Stored data:

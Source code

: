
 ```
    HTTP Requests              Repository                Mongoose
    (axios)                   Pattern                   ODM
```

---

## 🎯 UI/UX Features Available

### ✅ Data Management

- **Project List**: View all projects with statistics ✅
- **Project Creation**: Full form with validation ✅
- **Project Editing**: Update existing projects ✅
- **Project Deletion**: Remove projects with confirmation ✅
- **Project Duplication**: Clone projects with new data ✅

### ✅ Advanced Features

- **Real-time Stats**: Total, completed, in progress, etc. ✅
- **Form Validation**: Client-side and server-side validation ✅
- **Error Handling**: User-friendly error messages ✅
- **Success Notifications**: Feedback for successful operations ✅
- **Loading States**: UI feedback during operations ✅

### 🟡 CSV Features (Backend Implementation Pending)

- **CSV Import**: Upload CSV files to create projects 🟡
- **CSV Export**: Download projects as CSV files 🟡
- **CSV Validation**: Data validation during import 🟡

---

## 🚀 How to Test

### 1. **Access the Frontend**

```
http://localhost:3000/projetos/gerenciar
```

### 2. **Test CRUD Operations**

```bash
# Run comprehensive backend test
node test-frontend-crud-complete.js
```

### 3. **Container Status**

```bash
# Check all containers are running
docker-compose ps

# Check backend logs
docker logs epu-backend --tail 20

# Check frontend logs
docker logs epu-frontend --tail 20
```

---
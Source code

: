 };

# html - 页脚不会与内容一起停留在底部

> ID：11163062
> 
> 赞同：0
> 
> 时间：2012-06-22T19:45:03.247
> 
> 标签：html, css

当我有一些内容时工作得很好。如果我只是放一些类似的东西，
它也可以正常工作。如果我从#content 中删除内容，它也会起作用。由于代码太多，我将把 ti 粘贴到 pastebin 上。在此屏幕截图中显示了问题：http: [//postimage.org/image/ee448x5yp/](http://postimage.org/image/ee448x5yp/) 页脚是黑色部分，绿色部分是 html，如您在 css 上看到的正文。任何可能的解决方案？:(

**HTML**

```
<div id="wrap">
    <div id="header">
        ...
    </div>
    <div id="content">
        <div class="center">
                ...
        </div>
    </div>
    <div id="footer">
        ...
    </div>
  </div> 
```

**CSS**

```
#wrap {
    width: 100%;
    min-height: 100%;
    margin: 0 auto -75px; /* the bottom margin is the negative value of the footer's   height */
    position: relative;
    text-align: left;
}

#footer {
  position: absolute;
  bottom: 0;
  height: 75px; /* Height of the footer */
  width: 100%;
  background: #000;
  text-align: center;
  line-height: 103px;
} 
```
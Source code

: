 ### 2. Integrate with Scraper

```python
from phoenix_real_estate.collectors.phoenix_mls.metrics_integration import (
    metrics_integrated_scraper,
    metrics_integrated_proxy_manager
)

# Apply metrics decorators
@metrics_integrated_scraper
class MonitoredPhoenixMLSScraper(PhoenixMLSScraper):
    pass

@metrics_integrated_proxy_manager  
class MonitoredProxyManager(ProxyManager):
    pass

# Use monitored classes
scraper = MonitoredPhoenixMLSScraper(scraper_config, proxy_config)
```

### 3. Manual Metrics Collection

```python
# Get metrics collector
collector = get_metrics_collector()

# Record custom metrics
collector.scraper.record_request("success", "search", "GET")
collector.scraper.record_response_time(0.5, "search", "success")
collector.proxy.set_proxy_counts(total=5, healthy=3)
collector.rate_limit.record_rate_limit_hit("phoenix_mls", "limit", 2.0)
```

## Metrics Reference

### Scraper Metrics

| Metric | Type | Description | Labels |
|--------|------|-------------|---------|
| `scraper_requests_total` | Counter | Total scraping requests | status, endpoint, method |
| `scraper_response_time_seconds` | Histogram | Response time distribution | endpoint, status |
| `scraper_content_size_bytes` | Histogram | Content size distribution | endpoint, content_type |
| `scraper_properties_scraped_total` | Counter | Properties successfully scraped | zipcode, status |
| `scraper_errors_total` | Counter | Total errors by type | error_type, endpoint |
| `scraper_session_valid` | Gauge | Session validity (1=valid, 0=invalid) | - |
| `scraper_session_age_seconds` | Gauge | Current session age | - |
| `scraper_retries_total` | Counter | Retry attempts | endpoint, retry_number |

Problem to work on: Please write out the entries exactly, keeping every line intact.

Exercise output:
Source code

:
 ```
    HTTP Requests              Repository                Mongoose
    (axios)                   Pattern                   ODM
```

---

## 🎯 UI/UX Features Available

### ✅ Data Management

- **Project List**: View all projects with statistics ✅
- **Project Creation**: Full form with validation ✅
- **Project Editing**: Update existing projects ✅
- **Project Deletion**: Remove projects with confirmation ✅
- **Project Duplication**: Clone projects with new data ✅

### ✅ Advanced Features

- **Real-time Stats**: Total, completed, in progress, etc. ✅
- **Form Validation**: Client-side and server-side validation ✅
- **Error Handling**: User-friendly error messages ✅
- **Success Notifications**: Feedback for successful operations ✅
- **Loading States**: UI feedback during operations ✅

### 🟡 CSV Features (Backend Implementation Pending)

- **CSV Import**: Upload CSV files to create projects 🟡
- **CSV Export**: Download projects as CSV files 🟡
- **CSV Validation**: Data validation during import 🟡

---

## 🚀 How to Test

### 1. **Access the Frontend**

```
http://localhost:3000/projetos/gerenciar
```

### 2. **Test CRUD Operations**

```bash
# Run comprehensive backend test
node test-frontend-crud-complete.js
```

### 3. **Container Status**

```bash
# Check all containers are running
docker-compose ps

# Check backend logs
docker logs epu-backend --tail 20

# Check frontend logs
docker logs epu-frontend --tail 20
```

---
Source code

: };

# html - 页脚不会与内容一起停留在底部

> ID：11163062
> 
> 赞同：0
> 
> 时间：2012-06-22T19:45:03.247
> 
> 标签：html, css

当我有一些内容时工作得很好。如果我只是放一些类似的东西，
它也可以正常工作。如果我从#content 中删除内容，它也会起作用。由于代码太多，我将把 ti 粘贴到 pastebin 上。在此屏幕截图中显示了问题：http: [//postimage.org/image/ee448x5yp/](http://postimage.org/image/ee448x5yp/) 页脚是黑色部分，绿色部分是 html，如您在 css 上看到的正文。任何可能的解决方案？:(

**HTML**

```
<div id="wrap">
    <div id="header">
        ...
    </div>
    <div id="content">
        <div class="center">
                ...
        </div>
    </div>
    <div id="footer">
        ...
    </div>
  </div> 
```

**CSS**

```
#wrap {
    width: 100%;
    min-height: 100%;
    margin: 0 auto -75px; /* the bottom margin is the negative value of the footer's   height */
    position: relative;
    text-align: left;
}

#footer {
  position: absolute;
  bottom: 0;
  height: 75px; /* Height of the footer */
  width: 100%;
  background: #000;
  text-align: center;
  line-height: 103px;
} 
```
Source code

: ### 2. Integrate with Scraper

```python
from phoenix_real_estate.collectors.phoenix_mls.metrics_integration import (
    metrics_integrated_scraper,
    metrics_integrated_proxy_manager
)

# Apply metrics decorators
@metrics_integrated_scraper
class MonitoredPhoenixMLSScraper(PhoenixMLSScraper):
    pass

@metrics_integrated_proxy_manager  
class MonitoredProxyManager(ProxyManager):
    pass

# Use monitored classes
scraper = MonitoredPhoenixMLSScraper(scraper_config, proxy_config)
```

### 3. Manual Metrics Collection

```python
# Get metrics collector
collector = get_metrics_collector()

# Record custom metrics
collector.scraper.record_request("success", "search", "GET")
collector.scraper.record_response_time(0.5, "search", "success")
collector.proxy.set_proxy_counts(total=5, healthy=3)
collector.rate_limit.record_rate_limit_hit("phoenix_mls", "limit", 2.0)
```

## Metrics Reference

### Scraper Metrics

| Metric | Type | Description | Labels |
|--------|------|-------------|---------|
| `scraper_requests_total` | Counter | Total scraping requests | status, endpoint, method |
| `scraper_response_time_seconds` | Histogram | Response time distribution | endpoint, status |
| `scraper_content_size_bytes` | Histogram | Content size distribution | endpoint, content_type |
| `scraper_properties_scraped_total` | Counter | Properties successfully scraped | zipcode, status |
| `scraper_errors_total` | Counter | Total errors by type | error_type, endpoint |
| `scraper_session_valid` | Gauge | Session validity (1=valid, 0=invalid) | - |
| `scraper_session_age_seconds` | Gauge | Current session age | - |
| `scraper_retries_total` | Counter | Retry attempts | endpoint, retry_number |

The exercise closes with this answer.